Segment Start: Exercise data

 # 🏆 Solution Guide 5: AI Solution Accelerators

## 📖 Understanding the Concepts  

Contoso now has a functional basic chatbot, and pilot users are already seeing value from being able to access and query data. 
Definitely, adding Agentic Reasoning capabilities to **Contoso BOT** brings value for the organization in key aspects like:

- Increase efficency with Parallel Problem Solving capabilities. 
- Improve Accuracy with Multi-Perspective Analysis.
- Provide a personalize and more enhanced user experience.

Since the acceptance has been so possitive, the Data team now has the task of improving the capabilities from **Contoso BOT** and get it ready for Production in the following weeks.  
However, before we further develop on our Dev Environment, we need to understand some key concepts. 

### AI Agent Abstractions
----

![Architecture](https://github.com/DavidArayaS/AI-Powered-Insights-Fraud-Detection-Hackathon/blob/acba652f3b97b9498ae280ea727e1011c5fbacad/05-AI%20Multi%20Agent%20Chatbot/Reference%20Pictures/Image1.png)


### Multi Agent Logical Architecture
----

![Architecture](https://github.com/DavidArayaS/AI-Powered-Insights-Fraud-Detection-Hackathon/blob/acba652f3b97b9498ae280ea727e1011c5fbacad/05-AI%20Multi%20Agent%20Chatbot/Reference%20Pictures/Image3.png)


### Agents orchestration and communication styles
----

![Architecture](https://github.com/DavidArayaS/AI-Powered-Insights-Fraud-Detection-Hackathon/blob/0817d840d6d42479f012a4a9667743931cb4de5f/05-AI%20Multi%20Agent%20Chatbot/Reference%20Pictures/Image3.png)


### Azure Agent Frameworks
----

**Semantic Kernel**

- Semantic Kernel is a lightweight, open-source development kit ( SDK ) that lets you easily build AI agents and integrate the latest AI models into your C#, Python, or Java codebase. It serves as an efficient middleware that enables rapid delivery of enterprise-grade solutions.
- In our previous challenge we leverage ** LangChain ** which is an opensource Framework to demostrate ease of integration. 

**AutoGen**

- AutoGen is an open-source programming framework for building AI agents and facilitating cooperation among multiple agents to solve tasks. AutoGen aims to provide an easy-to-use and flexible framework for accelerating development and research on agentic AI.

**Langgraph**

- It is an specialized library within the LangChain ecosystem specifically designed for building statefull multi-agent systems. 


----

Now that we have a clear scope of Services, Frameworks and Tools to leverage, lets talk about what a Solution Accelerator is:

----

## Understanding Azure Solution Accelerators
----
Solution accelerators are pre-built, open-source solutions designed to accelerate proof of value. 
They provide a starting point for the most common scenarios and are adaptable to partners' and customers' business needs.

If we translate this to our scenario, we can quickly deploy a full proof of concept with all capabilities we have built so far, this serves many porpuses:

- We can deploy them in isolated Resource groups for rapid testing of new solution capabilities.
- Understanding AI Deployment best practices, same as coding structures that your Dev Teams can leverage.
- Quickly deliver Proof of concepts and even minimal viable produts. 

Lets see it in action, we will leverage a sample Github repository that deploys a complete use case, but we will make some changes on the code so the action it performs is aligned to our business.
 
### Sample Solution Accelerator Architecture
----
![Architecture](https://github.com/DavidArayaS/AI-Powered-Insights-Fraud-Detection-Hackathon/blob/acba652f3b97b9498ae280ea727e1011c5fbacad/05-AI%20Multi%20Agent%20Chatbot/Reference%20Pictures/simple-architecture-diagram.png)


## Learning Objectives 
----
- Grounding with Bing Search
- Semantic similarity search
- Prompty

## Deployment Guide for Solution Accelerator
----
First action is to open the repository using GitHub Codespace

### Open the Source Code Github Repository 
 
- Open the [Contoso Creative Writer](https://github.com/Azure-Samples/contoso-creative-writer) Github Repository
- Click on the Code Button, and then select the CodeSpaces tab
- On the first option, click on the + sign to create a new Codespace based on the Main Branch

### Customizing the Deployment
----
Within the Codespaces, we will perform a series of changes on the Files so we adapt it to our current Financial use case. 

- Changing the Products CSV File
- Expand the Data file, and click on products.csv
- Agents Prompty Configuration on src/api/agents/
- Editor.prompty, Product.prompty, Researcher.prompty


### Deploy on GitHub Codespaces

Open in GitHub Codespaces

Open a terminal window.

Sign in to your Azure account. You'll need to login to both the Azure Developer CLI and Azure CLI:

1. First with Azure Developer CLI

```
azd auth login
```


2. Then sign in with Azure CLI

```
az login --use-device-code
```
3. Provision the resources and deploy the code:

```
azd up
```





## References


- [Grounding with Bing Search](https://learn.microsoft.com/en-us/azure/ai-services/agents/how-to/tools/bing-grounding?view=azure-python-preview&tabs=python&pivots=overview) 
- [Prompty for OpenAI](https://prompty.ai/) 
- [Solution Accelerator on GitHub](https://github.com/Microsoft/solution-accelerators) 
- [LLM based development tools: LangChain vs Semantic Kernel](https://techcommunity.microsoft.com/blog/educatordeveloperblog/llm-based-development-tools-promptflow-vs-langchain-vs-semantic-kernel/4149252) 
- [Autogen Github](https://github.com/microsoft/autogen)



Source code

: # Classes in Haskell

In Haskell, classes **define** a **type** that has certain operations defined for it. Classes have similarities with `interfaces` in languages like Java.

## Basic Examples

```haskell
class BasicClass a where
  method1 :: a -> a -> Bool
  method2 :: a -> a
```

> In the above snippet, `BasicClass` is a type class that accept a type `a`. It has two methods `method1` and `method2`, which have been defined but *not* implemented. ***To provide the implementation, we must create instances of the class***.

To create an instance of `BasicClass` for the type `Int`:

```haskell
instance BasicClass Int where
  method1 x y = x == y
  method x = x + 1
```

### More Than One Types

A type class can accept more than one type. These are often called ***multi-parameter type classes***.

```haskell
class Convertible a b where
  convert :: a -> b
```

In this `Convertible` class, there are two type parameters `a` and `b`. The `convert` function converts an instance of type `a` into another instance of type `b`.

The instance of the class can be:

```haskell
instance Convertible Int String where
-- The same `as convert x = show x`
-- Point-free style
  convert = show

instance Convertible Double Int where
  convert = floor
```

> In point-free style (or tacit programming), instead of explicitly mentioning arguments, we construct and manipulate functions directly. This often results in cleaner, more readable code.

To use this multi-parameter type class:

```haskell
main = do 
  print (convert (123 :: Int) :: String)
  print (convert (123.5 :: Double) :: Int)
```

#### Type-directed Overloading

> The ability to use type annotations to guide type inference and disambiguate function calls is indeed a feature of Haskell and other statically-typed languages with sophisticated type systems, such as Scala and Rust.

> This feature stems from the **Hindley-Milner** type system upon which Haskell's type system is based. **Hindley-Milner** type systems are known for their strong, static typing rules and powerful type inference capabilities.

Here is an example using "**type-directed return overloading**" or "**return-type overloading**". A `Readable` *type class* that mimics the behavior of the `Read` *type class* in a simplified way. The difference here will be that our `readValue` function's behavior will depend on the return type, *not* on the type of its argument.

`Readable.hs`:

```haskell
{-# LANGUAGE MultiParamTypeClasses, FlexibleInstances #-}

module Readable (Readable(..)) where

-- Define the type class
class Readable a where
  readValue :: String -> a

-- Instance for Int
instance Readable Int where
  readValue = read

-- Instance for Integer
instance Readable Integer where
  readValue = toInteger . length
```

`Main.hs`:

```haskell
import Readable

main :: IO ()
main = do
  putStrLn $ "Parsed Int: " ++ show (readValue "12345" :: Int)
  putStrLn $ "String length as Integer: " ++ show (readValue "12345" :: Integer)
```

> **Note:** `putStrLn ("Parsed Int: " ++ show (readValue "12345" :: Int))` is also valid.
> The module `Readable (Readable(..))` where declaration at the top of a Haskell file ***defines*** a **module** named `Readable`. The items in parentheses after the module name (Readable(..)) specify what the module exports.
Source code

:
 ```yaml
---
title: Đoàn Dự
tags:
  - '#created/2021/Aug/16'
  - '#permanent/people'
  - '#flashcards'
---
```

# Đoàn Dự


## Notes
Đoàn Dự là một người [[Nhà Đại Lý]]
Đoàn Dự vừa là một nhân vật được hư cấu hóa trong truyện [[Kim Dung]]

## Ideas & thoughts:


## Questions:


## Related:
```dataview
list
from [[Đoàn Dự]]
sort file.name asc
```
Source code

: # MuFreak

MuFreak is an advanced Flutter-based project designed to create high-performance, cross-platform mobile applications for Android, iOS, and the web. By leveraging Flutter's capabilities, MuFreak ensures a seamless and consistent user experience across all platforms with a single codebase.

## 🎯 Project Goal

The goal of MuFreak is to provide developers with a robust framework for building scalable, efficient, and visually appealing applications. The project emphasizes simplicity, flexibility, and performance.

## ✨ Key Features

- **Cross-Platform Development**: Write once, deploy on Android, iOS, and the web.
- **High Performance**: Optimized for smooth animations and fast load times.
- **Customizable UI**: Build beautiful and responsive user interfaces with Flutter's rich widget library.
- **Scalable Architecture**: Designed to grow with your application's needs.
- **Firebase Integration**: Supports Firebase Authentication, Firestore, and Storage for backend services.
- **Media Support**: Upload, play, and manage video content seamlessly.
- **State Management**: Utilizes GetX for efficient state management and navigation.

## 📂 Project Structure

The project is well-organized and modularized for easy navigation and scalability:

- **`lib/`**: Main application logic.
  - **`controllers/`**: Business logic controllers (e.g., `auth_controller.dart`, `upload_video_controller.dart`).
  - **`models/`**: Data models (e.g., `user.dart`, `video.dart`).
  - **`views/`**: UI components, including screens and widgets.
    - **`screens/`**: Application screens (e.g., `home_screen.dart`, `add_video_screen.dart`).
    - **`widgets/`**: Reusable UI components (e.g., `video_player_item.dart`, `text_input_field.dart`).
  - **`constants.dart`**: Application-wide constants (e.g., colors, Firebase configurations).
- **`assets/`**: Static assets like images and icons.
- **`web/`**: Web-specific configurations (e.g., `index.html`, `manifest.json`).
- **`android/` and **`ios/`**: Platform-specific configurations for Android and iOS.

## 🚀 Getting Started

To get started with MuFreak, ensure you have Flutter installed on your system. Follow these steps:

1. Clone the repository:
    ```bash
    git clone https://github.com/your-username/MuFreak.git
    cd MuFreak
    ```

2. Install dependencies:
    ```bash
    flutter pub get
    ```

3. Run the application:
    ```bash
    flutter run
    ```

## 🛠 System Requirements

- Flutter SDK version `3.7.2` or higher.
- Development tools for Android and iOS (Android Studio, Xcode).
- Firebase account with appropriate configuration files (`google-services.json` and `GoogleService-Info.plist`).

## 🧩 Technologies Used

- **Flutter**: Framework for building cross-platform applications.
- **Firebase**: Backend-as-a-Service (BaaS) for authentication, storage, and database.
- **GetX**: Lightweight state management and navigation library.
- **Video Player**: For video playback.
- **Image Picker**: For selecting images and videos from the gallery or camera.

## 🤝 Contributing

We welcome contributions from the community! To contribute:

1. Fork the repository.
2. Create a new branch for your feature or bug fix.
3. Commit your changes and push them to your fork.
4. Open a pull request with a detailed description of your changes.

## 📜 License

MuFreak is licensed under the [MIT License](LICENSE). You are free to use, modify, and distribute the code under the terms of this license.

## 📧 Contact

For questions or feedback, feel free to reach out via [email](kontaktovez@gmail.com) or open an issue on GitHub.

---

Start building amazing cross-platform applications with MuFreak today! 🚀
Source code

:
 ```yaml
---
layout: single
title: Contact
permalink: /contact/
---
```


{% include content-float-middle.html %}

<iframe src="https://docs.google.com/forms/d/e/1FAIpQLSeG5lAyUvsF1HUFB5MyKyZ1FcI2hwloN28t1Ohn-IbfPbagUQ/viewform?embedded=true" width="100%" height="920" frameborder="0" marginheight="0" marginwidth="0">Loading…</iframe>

Segment End: Exercise data

Exercise aim: All that belongs in your answer is the stretch of entries above from the line with "- Agents Prompty" through the line with "## References", printed exactly.

Written solution:
- Agents Prompty Configuration on src/api/agents/
- Editor.prompty, Product.prompty, Researcher.prompty


### Deploy on GitHub Codespaces

Open in GitHub Codespaces

Open a terminal window.

Sign in to your Azure account. You'll need to login to both the Azure Developer CLI and Azure CLI:

1. First with Azure Developer CLI

```
azd auth login
```


2. Then sign in with Azure CLI

```
az login --use-device-code
```
3. Provision the resources and deploy the code:

```
azd up
```





## References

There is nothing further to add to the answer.